Safe Harbor 401(k) helps defer more Current Income Taxes and eliminate Compliance Testing
Before Safe Harbor 401(k) came along, every 401(k) had to undergo mandated compliance testing every year to make sure plans did not discriminate as to the availability of rights, benefits and features made available to different employees. Not correcting a failed year-end compliance test could mean substantial penalties and possibly even disqualification of the plan's tax-favored status.
The Safe Harbor 401(k) gives employers an option that helps them defer more income than under previous 401(k) plans, without compliance testing as long as Safe Harbor requirements are met.
In a traditional 401(k) plan salary deferral contributions made by highly compensated employees, generally owners, are limited by those made by employees. With a Safe Harbor 401(k), whether employees elect to participate or not — and how much they choose to contribute — in no way restricts the ability of highly compensated employees to defer the maximum permitted by the plan and IRS. And since the Safe Harbor Plan may be combined with profit sharing plans it provides an excellent way for employers to make the most of employers retirement savings. (Subject to IRS plan and participant limits.)

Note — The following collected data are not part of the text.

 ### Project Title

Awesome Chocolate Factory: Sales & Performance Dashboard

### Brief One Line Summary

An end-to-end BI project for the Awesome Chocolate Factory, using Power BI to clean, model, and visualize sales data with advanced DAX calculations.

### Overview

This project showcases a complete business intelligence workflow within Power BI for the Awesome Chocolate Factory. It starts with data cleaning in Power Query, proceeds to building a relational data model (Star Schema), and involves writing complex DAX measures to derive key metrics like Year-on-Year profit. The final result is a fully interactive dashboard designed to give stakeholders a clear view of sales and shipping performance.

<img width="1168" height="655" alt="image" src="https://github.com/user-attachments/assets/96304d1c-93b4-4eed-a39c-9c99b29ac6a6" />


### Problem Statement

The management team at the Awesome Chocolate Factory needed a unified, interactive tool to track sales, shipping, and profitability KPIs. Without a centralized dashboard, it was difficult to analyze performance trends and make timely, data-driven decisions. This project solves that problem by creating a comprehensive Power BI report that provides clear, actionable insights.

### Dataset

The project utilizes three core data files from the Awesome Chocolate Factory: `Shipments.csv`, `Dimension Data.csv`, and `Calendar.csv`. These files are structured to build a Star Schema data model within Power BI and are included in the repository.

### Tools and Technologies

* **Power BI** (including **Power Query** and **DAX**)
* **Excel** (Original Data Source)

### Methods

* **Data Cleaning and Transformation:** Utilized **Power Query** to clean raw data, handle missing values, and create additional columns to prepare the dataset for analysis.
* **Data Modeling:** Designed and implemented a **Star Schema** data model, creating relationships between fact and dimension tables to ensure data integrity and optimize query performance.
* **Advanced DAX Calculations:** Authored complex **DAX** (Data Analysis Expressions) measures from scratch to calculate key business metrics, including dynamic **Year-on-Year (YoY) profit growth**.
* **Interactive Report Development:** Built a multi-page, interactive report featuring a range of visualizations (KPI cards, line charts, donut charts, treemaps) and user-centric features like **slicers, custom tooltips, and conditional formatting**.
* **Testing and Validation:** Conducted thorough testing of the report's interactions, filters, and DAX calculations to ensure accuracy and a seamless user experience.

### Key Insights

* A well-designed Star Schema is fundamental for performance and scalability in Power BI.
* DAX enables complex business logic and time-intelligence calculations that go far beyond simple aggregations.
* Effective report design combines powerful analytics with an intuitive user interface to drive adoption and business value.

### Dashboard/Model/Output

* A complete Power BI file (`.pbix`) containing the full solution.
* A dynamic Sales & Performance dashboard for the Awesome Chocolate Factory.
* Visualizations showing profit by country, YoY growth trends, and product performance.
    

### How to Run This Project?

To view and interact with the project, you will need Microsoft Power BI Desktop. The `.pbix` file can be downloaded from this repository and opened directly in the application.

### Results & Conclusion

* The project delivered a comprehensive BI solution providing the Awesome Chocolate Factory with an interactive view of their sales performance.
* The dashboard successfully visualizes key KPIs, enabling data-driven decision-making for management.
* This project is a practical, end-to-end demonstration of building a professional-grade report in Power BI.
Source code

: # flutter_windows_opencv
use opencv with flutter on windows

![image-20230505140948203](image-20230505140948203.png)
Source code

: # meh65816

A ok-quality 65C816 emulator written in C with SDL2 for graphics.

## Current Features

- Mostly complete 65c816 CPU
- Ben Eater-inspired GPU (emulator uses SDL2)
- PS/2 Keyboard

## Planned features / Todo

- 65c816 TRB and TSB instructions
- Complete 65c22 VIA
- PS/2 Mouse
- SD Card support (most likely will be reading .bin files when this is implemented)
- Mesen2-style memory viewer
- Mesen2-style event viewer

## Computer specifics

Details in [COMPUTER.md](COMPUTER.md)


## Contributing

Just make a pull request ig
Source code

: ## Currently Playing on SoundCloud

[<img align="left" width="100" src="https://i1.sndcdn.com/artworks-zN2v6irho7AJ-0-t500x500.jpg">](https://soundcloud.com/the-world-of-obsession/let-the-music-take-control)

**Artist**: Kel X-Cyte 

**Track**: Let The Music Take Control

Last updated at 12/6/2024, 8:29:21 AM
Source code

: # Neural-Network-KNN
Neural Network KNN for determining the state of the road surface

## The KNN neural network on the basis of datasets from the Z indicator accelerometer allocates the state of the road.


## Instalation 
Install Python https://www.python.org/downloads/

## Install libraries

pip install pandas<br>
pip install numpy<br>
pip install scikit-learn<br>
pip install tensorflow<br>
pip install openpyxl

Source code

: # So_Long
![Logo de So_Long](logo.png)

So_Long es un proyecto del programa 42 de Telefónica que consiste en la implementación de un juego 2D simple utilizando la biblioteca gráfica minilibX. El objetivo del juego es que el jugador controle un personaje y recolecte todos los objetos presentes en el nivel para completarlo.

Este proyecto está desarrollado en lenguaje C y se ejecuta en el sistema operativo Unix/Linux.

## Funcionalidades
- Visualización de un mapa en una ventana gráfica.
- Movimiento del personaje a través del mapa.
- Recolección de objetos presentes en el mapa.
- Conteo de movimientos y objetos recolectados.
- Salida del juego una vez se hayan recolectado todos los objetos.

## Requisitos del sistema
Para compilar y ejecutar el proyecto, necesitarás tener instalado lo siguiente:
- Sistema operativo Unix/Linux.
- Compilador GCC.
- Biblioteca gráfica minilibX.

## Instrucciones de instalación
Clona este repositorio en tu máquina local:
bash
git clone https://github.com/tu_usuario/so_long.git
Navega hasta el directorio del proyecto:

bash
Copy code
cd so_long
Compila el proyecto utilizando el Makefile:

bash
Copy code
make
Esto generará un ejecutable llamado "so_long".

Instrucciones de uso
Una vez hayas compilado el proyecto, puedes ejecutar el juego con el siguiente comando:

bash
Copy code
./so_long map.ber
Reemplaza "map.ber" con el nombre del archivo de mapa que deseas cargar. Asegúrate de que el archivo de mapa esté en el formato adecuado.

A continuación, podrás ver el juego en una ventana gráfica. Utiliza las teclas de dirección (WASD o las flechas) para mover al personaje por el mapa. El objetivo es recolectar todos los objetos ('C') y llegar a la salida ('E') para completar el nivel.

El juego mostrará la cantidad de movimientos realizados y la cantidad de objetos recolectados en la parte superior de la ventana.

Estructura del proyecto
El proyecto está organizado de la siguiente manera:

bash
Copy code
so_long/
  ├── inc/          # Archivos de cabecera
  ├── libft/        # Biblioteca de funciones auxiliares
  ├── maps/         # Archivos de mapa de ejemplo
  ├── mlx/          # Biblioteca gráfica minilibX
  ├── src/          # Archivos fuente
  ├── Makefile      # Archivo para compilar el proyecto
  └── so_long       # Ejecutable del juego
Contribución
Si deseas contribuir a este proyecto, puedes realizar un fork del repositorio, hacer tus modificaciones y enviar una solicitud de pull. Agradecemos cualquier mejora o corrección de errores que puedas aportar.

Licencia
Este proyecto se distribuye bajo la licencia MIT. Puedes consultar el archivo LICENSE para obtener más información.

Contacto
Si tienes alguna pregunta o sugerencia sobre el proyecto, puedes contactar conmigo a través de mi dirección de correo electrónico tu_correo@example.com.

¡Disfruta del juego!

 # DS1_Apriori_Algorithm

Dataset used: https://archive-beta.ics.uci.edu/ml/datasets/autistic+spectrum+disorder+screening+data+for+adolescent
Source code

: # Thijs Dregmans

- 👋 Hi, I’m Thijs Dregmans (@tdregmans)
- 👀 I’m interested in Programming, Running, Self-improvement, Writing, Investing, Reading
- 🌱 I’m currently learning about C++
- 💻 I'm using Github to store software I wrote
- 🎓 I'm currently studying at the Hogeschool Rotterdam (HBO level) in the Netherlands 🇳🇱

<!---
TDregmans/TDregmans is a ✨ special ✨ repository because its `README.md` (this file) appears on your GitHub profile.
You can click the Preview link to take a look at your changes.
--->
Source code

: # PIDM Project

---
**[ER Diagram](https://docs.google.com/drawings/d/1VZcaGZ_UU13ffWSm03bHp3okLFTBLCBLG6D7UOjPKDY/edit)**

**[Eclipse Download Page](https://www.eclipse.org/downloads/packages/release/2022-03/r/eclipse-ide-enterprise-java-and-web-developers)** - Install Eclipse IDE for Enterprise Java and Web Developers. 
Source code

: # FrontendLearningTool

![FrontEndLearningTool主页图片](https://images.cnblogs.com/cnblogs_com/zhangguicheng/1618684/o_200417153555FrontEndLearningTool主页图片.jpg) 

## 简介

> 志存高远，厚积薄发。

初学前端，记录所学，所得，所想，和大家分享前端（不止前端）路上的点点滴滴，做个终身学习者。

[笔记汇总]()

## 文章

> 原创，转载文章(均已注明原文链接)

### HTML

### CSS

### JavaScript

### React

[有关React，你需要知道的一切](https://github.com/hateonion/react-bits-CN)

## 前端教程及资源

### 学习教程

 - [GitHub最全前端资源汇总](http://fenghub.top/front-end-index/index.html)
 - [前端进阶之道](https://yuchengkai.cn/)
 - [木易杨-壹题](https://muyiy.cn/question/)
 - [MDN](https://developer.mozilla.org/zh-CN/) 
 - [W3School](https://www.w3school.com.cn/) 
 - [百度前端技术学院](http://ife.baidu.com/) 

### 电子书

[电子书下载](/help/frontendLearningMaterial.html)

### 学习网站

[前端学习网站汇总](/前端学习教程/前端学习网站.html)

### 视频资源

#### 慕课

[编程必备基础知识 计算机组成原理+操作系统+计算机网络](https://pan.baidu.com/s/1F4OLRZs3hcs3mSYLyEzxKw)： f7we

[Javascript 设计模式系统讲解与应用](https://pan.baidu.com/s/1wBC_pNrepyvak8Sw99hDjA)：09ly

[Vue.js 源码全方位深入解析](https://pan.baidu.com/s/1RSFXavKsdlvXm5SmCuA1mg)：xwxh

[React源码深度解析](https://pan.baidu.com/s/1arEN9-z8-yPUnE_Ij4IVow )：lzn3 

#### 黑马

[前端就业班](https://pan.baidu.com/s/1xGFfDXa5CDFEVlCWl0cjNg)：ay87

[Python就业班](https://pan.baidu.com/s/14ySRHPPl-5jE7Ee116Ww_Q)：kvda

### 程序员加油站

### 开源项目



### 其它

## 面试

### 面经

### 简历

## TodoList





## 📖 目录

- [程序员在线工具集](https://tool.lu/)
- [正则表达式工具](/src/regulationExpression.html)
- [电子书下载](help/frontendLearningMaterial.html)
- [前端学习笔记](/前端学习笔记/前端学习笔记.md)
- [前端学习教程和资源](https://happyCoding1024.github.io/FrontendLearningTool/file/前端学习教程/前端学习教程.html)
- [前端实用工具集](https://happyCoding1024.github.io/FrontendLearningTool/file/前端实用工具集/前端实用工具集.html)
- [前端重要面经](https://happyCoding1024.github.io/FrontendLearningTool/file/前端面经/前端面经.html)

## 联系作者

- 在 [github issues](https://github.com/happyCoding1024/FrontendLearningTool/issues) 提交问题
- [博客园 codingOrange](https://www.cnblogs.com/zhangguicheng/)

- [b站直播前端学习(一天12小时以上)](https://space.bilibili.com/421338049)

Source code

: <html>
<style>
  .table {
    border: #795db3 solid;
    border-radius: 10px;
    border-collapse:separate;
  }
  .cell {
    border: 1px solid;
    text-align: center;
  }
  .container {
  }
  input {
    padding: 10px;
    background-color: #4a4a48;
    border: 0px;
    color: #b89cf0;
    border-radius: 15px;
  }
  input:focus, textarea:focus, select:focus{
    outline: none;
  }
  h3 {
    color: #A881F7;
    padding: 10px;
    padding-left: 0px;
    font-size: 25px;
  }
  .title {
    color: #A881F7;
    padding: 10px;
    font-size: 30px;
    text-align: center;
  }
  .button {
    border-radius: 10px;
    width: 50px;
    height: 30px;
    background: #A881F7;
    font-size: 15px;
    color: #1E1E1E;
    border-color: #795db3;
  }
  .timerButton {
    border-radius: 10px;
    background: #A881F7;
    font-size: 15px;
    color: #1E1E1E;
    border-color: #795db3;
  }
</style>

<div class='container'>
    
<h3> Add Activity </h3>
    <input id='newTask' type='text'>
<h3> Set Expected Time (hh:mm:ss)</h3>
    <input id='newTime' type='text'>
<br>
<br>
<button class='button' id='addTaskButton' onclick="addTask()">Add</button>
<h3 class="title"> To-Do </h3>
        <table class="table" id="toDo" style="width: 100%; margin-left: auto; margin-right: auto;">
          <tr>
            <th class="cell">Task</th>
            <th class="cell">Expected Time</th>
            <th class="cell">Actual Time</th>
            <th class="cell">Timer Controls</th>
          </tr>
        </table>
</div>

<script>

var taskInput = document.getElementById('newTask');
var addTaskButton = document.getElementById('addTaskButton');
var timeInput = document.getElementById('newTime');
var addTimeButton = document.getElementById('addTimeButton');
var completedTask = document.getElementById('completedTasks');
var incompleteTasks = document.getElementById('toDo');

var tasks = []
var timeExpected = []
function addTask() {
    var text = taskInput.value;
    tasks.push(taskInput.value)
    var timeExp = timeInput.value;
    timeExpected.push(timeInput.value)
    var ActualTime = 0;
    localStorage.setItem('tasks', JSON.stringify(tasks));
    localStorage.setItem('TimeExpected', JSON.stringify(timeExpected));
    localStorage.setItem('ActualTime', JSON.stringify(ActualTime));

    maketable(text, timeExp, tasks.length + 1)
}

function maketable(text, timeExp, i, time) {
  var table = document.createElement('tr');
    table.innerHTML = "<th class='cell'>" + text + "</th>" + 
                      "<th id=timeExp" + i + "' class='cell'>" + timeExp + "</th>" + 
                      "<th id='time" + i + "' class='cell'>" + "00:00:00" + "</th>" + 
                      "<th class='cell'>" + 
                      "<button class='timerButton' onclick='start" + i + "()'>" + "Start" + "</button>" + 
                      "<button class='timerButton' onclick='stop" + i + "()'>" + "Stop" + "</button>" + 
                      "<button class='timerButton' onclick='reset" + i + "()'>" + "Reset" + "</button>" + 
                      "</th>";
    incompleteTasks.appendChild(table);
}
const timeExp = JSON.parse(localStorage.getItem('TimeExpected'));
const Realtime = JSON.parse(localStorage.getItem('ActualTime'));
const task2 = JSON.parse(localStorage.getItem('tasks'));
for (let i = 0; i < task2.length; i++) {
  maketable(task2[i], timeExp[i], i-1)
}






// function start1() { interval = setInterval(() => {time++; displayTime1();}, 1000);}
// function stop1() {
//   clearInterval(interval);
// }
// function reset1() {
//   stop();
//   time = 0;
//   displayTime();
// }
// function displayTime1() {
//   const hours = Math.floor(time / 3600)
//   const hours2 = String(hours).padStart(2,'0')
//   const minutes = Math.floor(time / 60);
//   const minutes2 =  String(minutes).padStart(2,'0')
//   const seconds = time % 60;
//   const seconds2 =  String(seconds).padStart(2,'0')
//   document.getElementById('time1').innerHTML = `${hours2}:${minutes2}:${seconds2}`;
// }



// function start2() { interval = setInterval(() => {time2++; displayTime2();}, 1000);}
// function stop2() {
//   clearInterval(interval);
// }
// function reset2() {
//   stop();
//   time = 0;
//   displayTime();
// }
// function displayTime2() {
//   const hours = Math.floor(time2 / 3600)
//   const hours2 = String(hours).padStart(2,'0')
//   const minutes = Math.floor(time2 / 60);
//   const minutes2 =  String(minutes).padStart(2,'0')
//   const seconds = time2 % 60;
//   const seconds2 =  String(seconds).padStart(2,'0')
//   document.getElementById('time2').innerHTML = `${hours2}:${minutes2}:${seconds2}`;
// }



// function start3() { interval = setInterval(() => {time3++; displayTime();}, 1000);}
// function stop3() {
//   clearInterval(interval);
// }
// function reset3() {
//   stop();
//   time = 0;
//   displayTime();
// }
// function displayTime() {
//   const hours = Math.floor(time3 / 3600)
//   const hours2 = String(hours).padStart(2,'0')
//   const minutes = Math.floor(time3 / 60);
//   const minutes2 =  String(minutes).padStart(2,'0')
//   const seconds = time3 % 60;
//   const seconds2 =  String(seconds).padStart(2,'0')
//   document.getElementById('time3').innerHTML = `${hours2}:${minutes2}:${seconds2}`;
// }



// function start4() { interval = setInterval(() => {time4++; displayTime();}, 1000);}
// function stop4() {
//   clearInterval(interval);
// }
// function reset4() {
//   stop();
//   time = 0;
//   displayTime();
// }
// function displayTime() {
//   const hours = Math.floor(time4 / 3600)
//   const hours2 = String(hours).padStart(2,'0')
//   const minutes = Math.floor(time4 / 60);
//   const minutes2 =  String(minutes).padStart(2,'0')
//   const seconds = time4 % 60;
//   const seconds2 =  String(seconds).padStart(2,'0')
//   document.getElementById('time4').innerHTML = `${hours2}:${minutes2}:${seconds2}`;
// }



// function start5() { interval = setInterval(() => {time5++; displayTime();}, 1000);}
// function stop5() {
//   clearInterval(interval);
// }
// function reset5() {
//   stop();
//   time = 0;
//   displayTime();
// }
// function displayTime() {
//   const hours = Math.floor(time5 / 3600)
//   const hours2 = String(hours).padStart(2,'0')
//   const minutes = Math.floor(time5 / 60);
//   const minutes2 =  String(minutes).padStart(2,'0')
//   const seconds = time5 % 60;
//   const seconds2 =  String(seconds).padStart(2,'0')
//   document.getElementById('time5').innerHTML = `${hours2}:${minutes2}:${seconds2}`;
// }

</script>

Employers should consult one of our Retirement Program Specialists to determine if they qualify for a Safe Harbor 401(k) plan. And, if they wish, we can also arrange for them to receive a customized retirement plan proposal from a Retirement Program Specialist at no cost or obligation to them.
- Defer up to $18,000 regardless of employee participation levels.
- Works with Profit Sharing Plan to contribute the maximum.
- No discrimination testing.
- Catch-Up contributions available for participants over age 50.